La quotidienne

Grande heure nature

Chères toutes et chers tous,

 
🎄 Ceci est l'avant-dernière édition quotidienne de Vert avant la pause de fin d'année. La semaine prochaine, vous aurez droit à une édition spéciale sur le bilan de la COP15, dont les négociations se terminent lundi ; vous recevrez bientôt un numéro plein d'optimisme consacré aux bonnes nouvelles de 2022. Et enfin, le bêtisier de l'année, avec des vrais morceaux de ministres dedans.


Pour restaurer le vivant avant la fin de la décennie, États et entreprises inventent des concepts dont certain·es se méfient.


Après la neutralité carbone, les entreprises veulent devenir « nature positive »

La positive attitude. À Montréal (Canada), où se tient la 15ème conférence mondiale (COP15) sur la biodiversité, un terme fait florès : « nature positive » (c’est de l’anglais).

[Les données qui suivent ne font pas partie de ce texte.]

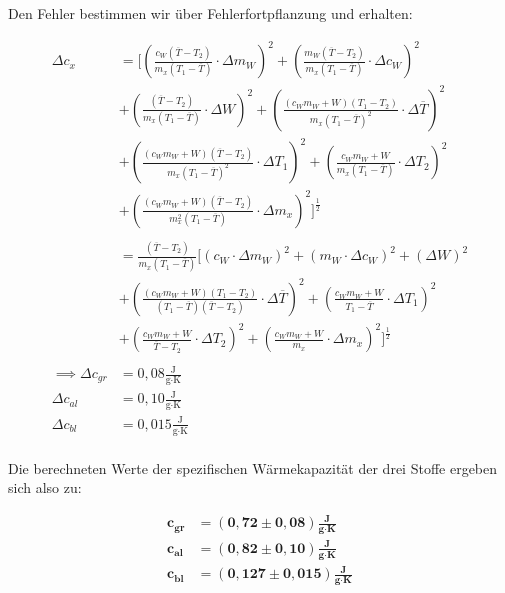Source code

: \documentclass{article}
\begin{document}
Den Fehler bestimmen wir über Fehlerfortpflanzung und erhalten:

\begin{equation}
    \begin{split}
        \Delta c_x &= \Biggl[ \left( \frac{c_W (\overline{T} - T_2)}{m_x (T_1 - \overline{T})} \cdot \Delta m_W \right)^2 + \left( \frac{m_W (\overline{T} - T_2)}{m_x (T_1 - \overline{T})} \cdot \Delta c_W \right)^2 \\
        & + \left( \frac{(\overline{T} - T_2)}{m_x (T_1 - \overline{T})} \cdot \Delta W \right)^2 + \left( \frac{(c_W m_W + W) (T_1 - T_2)}{m_x (T_1 - \overline{T})^2} \cdot \Delta \overline{T} \right)^2 \\
        & + \left( \frac{(c_W m_W + W) (\overline{T} - T_2)}{m_x (T_1 - \overline{T})^2} \cdot \Delta T_1 \right)^2 + \left( \frac{c_W m_W + W}{m_x (T_1 - \overline{T})} \cdot \Delta T_2 \right)^2 \\
        & + \left( \frac{(c_W m_W + W) (\overline{T} - T_2)}{m_x^2 (T_1 - \overline{T})} \cdot \Delta m_x \right)^2 \Biggr] ^{\frac{1}{2}} \\ \\
        &= \frac{(\overline{T} - T_2)}{m_x (T_1 - \overline{T})} 
        \Biggl[ \left( c_W \cdot \Delta m_W \right)^2 + \left( m_W \cdot \Delta c_W \right)^2 + \left( \Delta W \right)^2 \\
        & + \left( \frac{(c_W m_W + W)(T_1-T_2)}{(T_1 - \overline{T})(\overline{T} - T_2)} \cdot \Delta \overline{T} \right)^2 + \left( \frac{c_W m_W + W}{T_1 - \overline{T}} \cdot \Delta T_1 \right)^2 \\
        & + \left( \frac{c_W m_W + W}{\overline{T} - T_2} \cdot \Delta T_2 \right)^2 + \left( \frac{c_W m_W + W}{m_x} \cdot \Delta m_x \right)^2 \Biggr]^{\frac{1}{2}} \\ \\
        \implies \Delta c_{gr} &= 0,08 \frac{\text{J}}{\text{g} \cdot \text{K}} \\
        \Delta c_{al} &= 0,10 \frac{\text{J}}{\text{g} \cdot \text{K}} \\
        \Delta c_{bl} &= 0,015 \frac{\text{J}}{\text{g} \cdot \text{K}} \\
    \end{split}
\end{equation}

\newpage
Die berechneten Werte der spezifischen Wärmekapazität der drei Stoffe ergeben sich also zu:

\begin{equation}
    \begin{split}
        \bm{c_{gr}} &= \bm{(0,72 \pm 0,08)} \frac{\textbf{J}}{\textbf{g} \cdot \textbf{K}} \\
        \bm{c_{al}} &= \bm{(0,82 \pm 0,10)} \frac{\textbf{J}}{\textbf{g} \cdot \textbf{K}} \\
        \bm{c_{bl}} &= \bm{(0,127 \pm 0,015)} \frac{\textbf{J}}{\textbf{g} \cdot \textbf{K}} \\
    \end{split}
\end{equation}
\end{document}
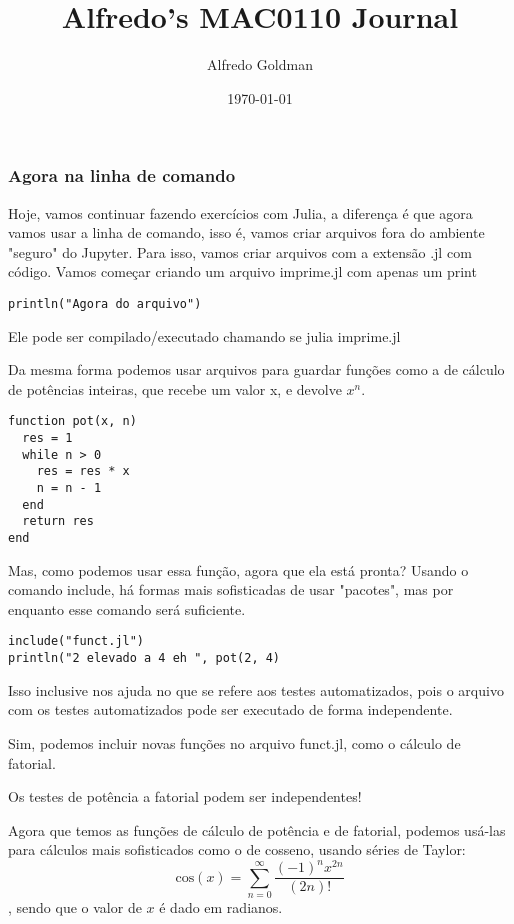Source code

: \documentclass[a4paper]{article}
\author{Alfredo Goldman}
\date{\today}
\title{Alfredo's MAC0110 Journal}
\begin{document}
\maketitle

\subsubsection{Agora na linha de comando}
\label{sec:org0684843}
  Hoje, vamos continuar fazendo exercícios com Julia, a diferença é que agora vamos usar
a linha de comando, isso é, vamos criar arquivos fora do ambiente "seguro" do Jupyter.
Para isso, vamos criar arquivos com a extensão .jl com código. Vamos começar criando um
arquivo imprime.jl com apenas um print

\lstset{language=ein-julia,label= ,caption= ,captionpos=b,numbers=none}
\begin{lstlisting}
println("Agora do arquivo")
\end{lstlisting}

Ele pode ser compilado/executado chamando se julia imprime.jl

Da mesma forma podemos usar arquivos para guardar funções como a
de cálculo de potências inteiras, que recebe um valor x, e devolve \(x^ n\).

\lstset{language=ein-julia,label= ,caption= ,captionpos=b,numbers=none}
\begin{lstlisting}
function pot(x, n)
  res = 1
  while n > 0
    res = res * x
    n = n - 1
  end
  return res
end
\end{lstlisting}

 Mas, como podemos usar essa função, agora que ela está pronta? Usando o comando
include, há formas mais sofisticadas de usar "pacotes", mas por enquanto esse comando
será suficiente.

\lstset{language=ein-julia,label= ,caption= ,captionpos=b,numbers=none}
\begin{lstlisting}
include("funct.jl")
println("2 elevado a 4 eh ", pot(2, 4)
\end{lstlisting}

Isso inclusive nos ajuda no que se refere aos testes automatizados, pois o
arquivo com os testes automatizados pode ser executado de forma independente.

Sim, podemos incluir novas funções no arquivo funct.jl, como o cálculo de
fatorial.

Os testes de potência a fatorial podem ser independentes!

Agora que temos as funções de cálculo de potência e de fatorial, podemos usá-las
para cálculos mais sofisticados como o de cosseno, usando séries de Taylor:
\[ \mbox{cos}(x) = \sum_{n = 0}^{\infty} \frac{(-1)^n x^{2n}}{(2n)!} \], sendo que o valor de \(x\) é
dado em radianos.
\end{document}
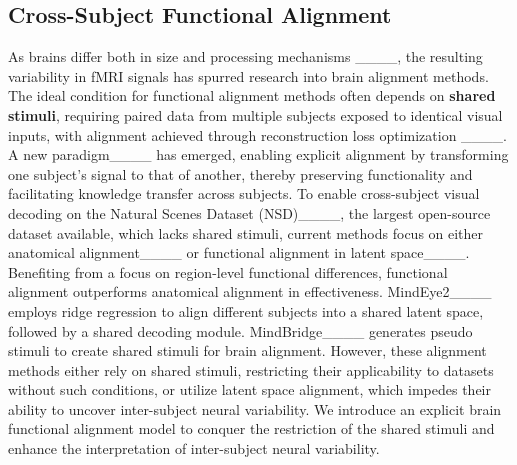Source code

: \subsection{Cross-Subject Functional Alignment}
As brains differ both in size and processing mechanisms ____, the resulting variability in fMRI signals has spurred research into brain alignment methods.
The ideal condition for functional alignment methods often depends on \textbf{shared stimuli}, 
requiring paired data from multiple subjects exposed to identical visual inputs, with alignment achieved through reconstruction loss optimization ____.
A new paradigm____ has emerged, enabling explicit alignment by transforming one subject's signal to that of another, thereby preserving functionality and facilitating knowledge transfer across subjects.
To enable cross-subject visual decoding on the Natural Scenes Dataset (NSD)____, the largest open-source dataset available, which lacks shared stimuli, 
current methods focus on either anatomical alignment____ or functional alignment in latent space____.
Benefiting from a focus on region-level functional differences, functional alignment outperforms anatomical alignment in effectiveness.
MindEye2____ employs ridge regression to align different subjects into a shared latent space, followed by a shared decoding module.
MindBridge____ generates pseudo stimuli to create shared stimuli for brain alignment.
However, these alignment methods either rely on shared stimuli, restricting their applicability to datasets without such conditions, or utilize latent space alignment, which impedes their ability to uncover inter-subject neural variability.
We introduce an explicit brain functional alignment model to conquer the restriction of the shared stimuli and enhance the interpretation of inter-subject neural variability.
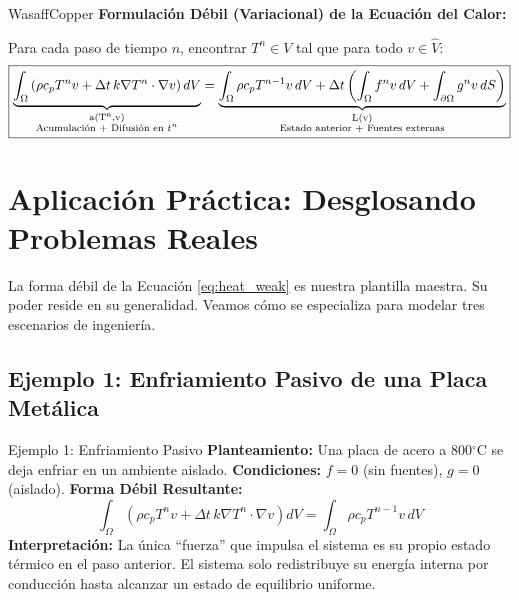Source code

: \documentclass[11pt, a4paper]{article}
\begin{document}
\begin{keybox}{WasaffCopper}
    \textbf{Formulación Débil (Variacional) de la Ecuación del Calor:}
    
    Para cada paso de tiempo $n$, encontrar $T^n \in V$ tal que para todo $v \in \hat{V}$:
    \begin{equation}
        \boxed{
        \underbrace{\int_{\Omega} \left( \rho c_p T^n v + \Delta t \, k \nabla T^n \cdot \nabla v \right) dV}_{\substack{\text{a(T\textsuperscript{n},v)} \\ \text{Acumulación + Difusión en } t^n}} = \underbrace{\int_{\Omega} \rho c_p T^{n-1} v \, dV + \Delta t \left( \int_{\Omega} f^n v \, dV + \int_{\partial \Omega} g^n v \, dS \right)}_{\substack{\text{L(v)} \\ \text{Estado anterior + Fuentes externas}}}
        }
        \label{eq:heat_weak}
    \end{equation}
\end{keybox}

\newpage

\section{Aplicación Práctica: Desglosando Problemas Reales}
La forma débil de la Ecuación \ref{eq:heat_weak} es nuestra plantilla maestra. Su poder reside en su generalidad. Veamos cómo se especializa para modelar tres escenarios de ingeniería.

\subsection{Ejemplo 1: Enfriamiento Pasivo de una Placa Metálica}
\begin{examplebox}{Ejemplo 1: Enfriamiento Pasivo}
    \textbf{Planteamiento:} Una placa de acero a 800$^{\circ}$C se deja enfriar en un ambiente aislado.
    \textbf{Condiciones:} $f = 0$ (sin fuentes), $g = 0$ (aislado).
    \textbf{Forma Débil Resultante:}
    $$ \int_{\Omega} \left( \rho c_p T^n v + \Delta t \, k \nabla T^n \cdot \nabla v \right) dV = \int_{\Omega} \rho c_p T^{n-1} v \, dV $$
    \textbf{Interpretación:} La única ``fuerza'' que impulsa el sistema es su propio estado térmico en el paso anterior. El sistema solo redistribuye su energía interna por conducción hasta alcanzar un estado de equilibrio uniforme.
\end{examplebox}
\end{document}
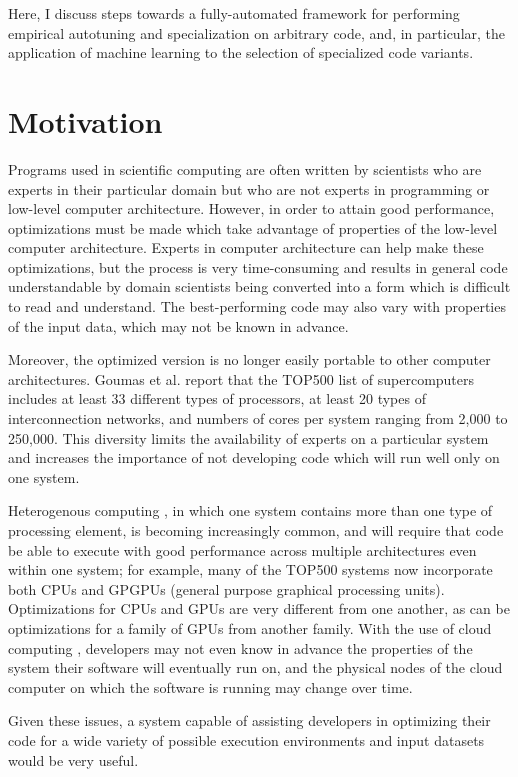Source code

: \documentclass[msthesis,justified,copyright,final,numbers,sort&compress,
gsmodern,amstex,natbib]{uothesis}
\begin{document}
Here, I discuss steps towards a fully-automated framework for performing empirical autotuning and specialization on arbitrary code, and, in particular, the application of machine learning to the selection of specialized code variants.

\section{Motivation}

Programs used in scientific computing are often written by scientists who are experts in their particular domain but who are not experts in programming or low-level computer architecture. However, in order to attain good performance, optimizations must be made which take advantage of properties of the low-level computer architecture. Experts in computer architecture can help make these optimizations, but the process is very time-consuming and results in general code understandable by domain scientists being converted into a form which is difficult to read and understand. The best-performing code may also vary with properties of the input data, which may not be known in advance.

Moreover, the optimized version is no longer easily portable to other computer architectures. Goumas et al. \cite{adapt} report that the TOP500 list of supercomputers includes at least 33 different types of processors, at least 20 types of interconnection networks, and numbers of cores per system ranging from 2,000 to 250,000. This diversity limits the availability of experts on a particular system and increases the importance of not developing code which will run well only on one system.

Heterogenous computing \cite{hetero}, in which one system contains more than one type of processing element, is becoming increasingly common, and will require that code be able to execute with good performance across multiple architectures even within one system; for example, many of the TOP500 systems now incorporate both CPUs and GPGPUs (general purpose graphical processing units). Optimizations for CPUs and GPUs are very different from one another, as can be optimizations for a family of GPUs from another family. With the use of cloud computing \cite{cloud}, developers may not even know in advance the properties of the system their software will eventually run on, and the physical nodes of the cloud computer on which the software is running may change over time.

Given these issues, a system capable of assisting developers in optimizing their code for a wide variety of possible execution environments and input datasets would be very useful. 
\end{document}
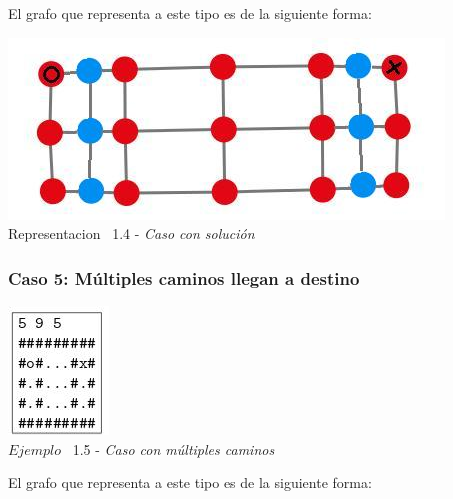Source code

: El grafo que representa a este tipo es de la siguiente forma:\\

\vspace*{0.3cm} \vspace*{0.3cm}
  \begin{center}
 \includegraphics[scale=0.5]{./EJ1/ej1graforandom.jpeg}
 \\{Representacion \ 1.4 - \textit{Caso con solución}}
  \end{center}
  \vspace*{0.3cm}

\begin{center}
  \subsubsection*{Caso 5: M\'ultiples caminos llegan a destino}
\end{center}

\vspace*{0.3cm} \vspace*{0.3cm}
  \begin{center}
 \includegraphics[scale=1.6]{./EJ1/ej1random.jpeg}
\\ {$Ejemplo$ \ 1.5 - \textit{Caso con m\'ultiples caminos}}
  \end{center}
  \vspace*{0.3cm}

El grafo que representa a este tipo es de la siguiente forma:\\

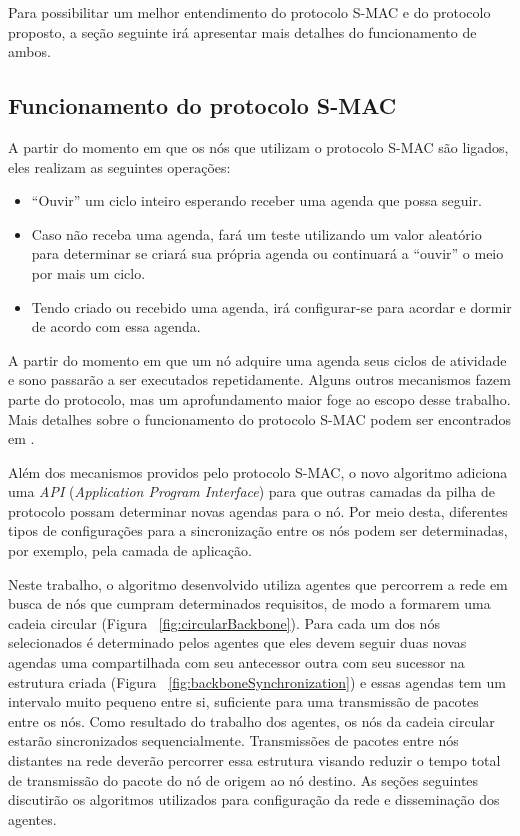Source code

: Para possibilitar um melhor entendimento do protocolo S-MAC e do protocolo proposto, a seção seguinte irá apresentar mais detalhes do funcionamento de ambos.

\subsection{Funcionamento do protocolo S-MAC}

A partir do momento em que os nós que utilizam o protocolo S-MAC são ligados, eles realizam as seguintes operações:

\begin{itemize}
	\item ``Ouvir'' um ciclo inteiro esperando receber uma agenda que possa seguir.
	\item Caso não receba uma agenda, fará um teste utilizando um valor aleatório para determinar se criará sua própria agenda ou continuará a ``ouvir'' o meio por mais um ciclo.
	\item Tendo criado ou recebido uma agenda, irá configurar-se para acordar e dormir de acordo com essa agenda.
\end{itemize}

A partir do momento em que um nó adquire uma agenda seus ciclos de atividade e sono passarão a ser executados repetidamente. Alguns outros mecanismos fazem parte do protocolo, mas um aprofundamento maior foge ao escopo desse trabalho. Mais detalhes sobre o funcionamento do protocolo S-MAC podem ser encontrados em  \citeyear{ye04}. 

Além dos mecanismos providos pelo protocolo S-MAC, o novo algoritmo adiciona uma \emph{API} (\emph{Application Program Interface}) para que outras camadas da pilha de protocolo possam determinar novas agendas para o nó. Por meio desta, diferentes tipos de configurações para a sincronização entre os nós podem ser determinadas, por exemplo, pela camada de aplicação.

Neste trabalho, o algoritmo desenvolvido utiliza agentes que percorrem a rede em busca de nós que cumpram determinados requisitos, de modo a formarem uma cadeia circular (Figura ~\ref{fig:circularBackbone}). Para cada um dos nós selecionados é determinado pelos agentes que eles devem seguir duas novas agendas uma compartilhada com seu antecessor outra com seu sucessor na estrutura criada (Figura ~\ref{fig:backboneSynchronization}) e essas agendas tem um intervalo muito pequeno entre si, suficiente para uma transmissão de pacotes entre os nós. Como resultado do trabalho dos agentes, os nós da cadeia circular estarão sincronizados sequencialmente. Transmissões de pacotes entre nós distantes na rede deverão percorrer essa estrutura visando reduzir o tempo total de transmissão do pacote do nó de origem ao nó destino. As seções seguintes discutirão os algoritmos utilizados para configuração da rede e disseminação dos agentes.

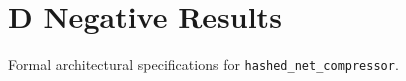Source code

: \section{D Negative Results}

Formal architectural specifications for \texttt{hashed_net_compressor}.
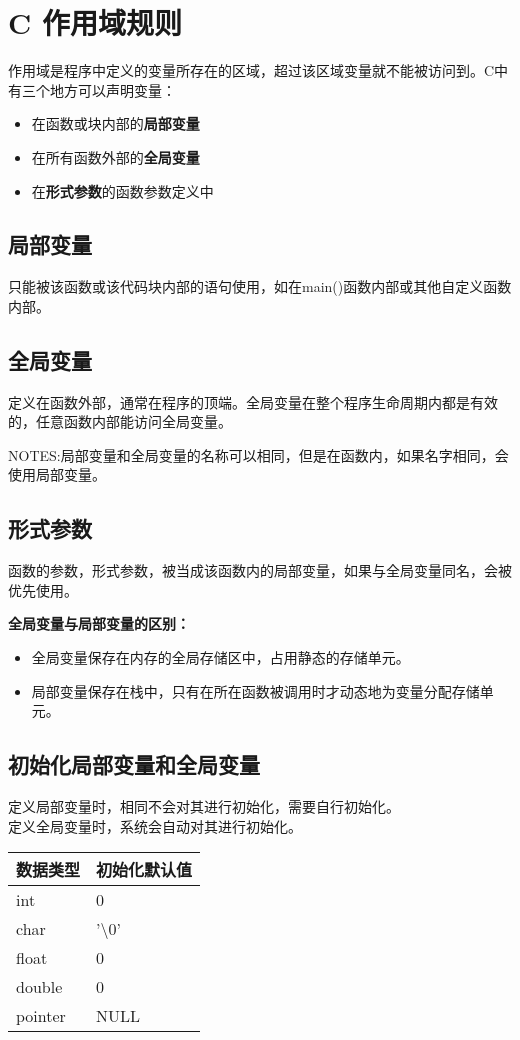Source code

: \documentclass[UTF8]{ctexart}
\begin{document}
	\clearpage
	\section{C 作用域规则}
	作用域是程序中定义的变量所存在的区域，超过该区域变量就不能被访问到。C中有三个地方可以声明变量：\begin{itemize}
		\item 在函数或块内部的\textbf{局部变量}
		\item 在所有函数外部的\textbf{全局变量}
		\item 在\textbf{形式参数}的函数参数定义中
	\end{itemize}
	\subsection{局部变量}
	只能被该函数或该代码块内部的语句使用，如在main()函数内部或其他自定义函数内部。
	\subsection{全局变量}
	定义在函数外部，通常在程序的顶端。全局变量在整个程序生命周期内都是有效的，任意函数内部能访问全局变量。
	\begin{framed}
		NOTES:局部变量和全局变量的名称可以相同，但是在函数内，如果名字相同，会使用局部变量。
	\end{framed}
	\subsection{形式参数}
	函数的参数，形式参数，被当成该函数内的局部变量，如果与全局变量同名，会被优先使用。
	\begin{framed}
		\textbf{全局变量与局部变量的区别：}
		\begin{itemize}
			\item 全局变量保存在内存的全局存储区中，占用静态的存储单元。
			\item 局部变量保存在栈中，只有在所在函数被调用时才动态地为变量分配存储单元。
		\end{itemize}
	\end{framed}
	\subsection{初始化局部变量和全局变量}
	定义局部变量时，相同不会对其进行初始化，需要自行初始化。\\定义全局变量时，系统会自动对其进行初始化。\begin{center}
	\begin{tabular*}{0.4\linewidth}{l|l}
		\toprule
		数据类型 & 初始化默认值\\
		\midrule
		int & 0 \\
		char & '\textbackslash 0'\\
		float & 0 \\
		double & 0 \\
		pointer & NULL \\
		\bottomrule
	\end{tabular*}
	\end{center}
\end{document}
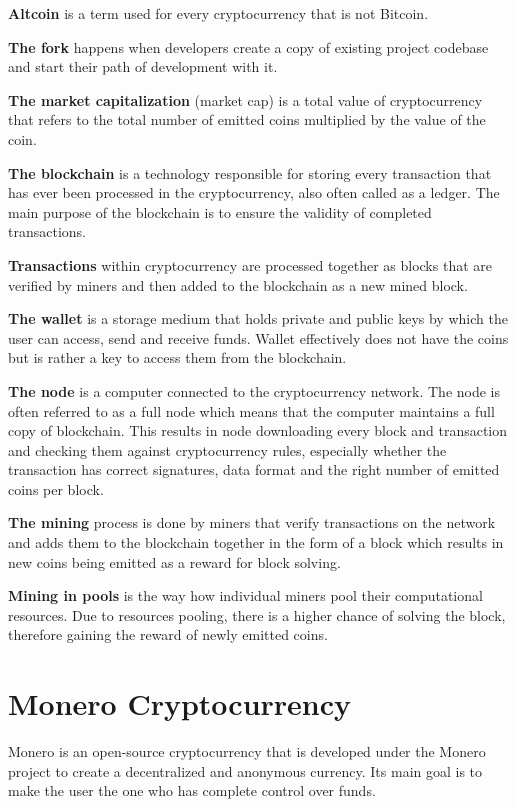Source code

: \documentclass[
  printed, %
  table,   %
  lof,     %
  lot,     %
           oneside, color
]{fithesis3}
\begin{document}
\textbf{Altcoin} is a term used for every cryptocurrency that is not Bitcoin.

\textbf{The fork} happens when developers create a copy of existing project codebase and start their path of development with it. 

\textbf{The market capitalization} (market cap) is a total value of cryptocurrency that refers to the total number of emitted coins multiplied by the value of the coin.

\textbf{The blockchain} is a technology responsible for storing every transaction that has ever been processed in the cryptocurrency, also often called as a ledger. The main purpose of the blockchain is to ensure the validity of completed transactions.

\textbf{Transactions} within cryptocurrency are processed together as blocks that are verified by miners and then added to the blockchain as a new mined block.

\textbf{The wallet} is a storage medium that holds private and public keys by which the user can access, send and receive funds. Wallet effectively does not have the coins but is rather a key to access them from the blockchain.

\textbf{The node} is a computer connected to the cryptocurrency network. The node is often referred to as a full node which means that the computer maintains a full copy of blockchain. This results in node downloading every block and transaction and checking them against cryptocurrency rules, especially whether the transaction has correct signatures, data format and the right number of emitted coins per block.

\textbf{The mining} process is done by miners that verify transactions on the network and adds them to the blockchain together in the form of a block which results in new coins being emitted as a reward for block solving.

\textbf{Mining in pools} is the way how individual miners pool their computational resources. Due to resources pooling, there is a higher chance of solving the block, therefore gaining the reward of newly emitted coins. %

\chapter{Monero Cryptocurrency}
Monero is an open-source cryptocurrency that is developed under the Monero project to create a decentralized and anonymous currency. Its main goal is to make the user the one who has complete control over funds.
\end{document}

« Plus de biodiversité en 2030 qu’aujourd’hui : c’est ça, le nature positive », explique à Vert Pierre Cannet, directeur du plaidoyer et des campagnes de WWF France. Porté par de nombreuses ONG telles que Birdlife ou le WWF, ainsi que par des coalitions d’entreprises, cet objectif se veut une sorte d’équivalent pour la biodiversité de la neutralité carbone.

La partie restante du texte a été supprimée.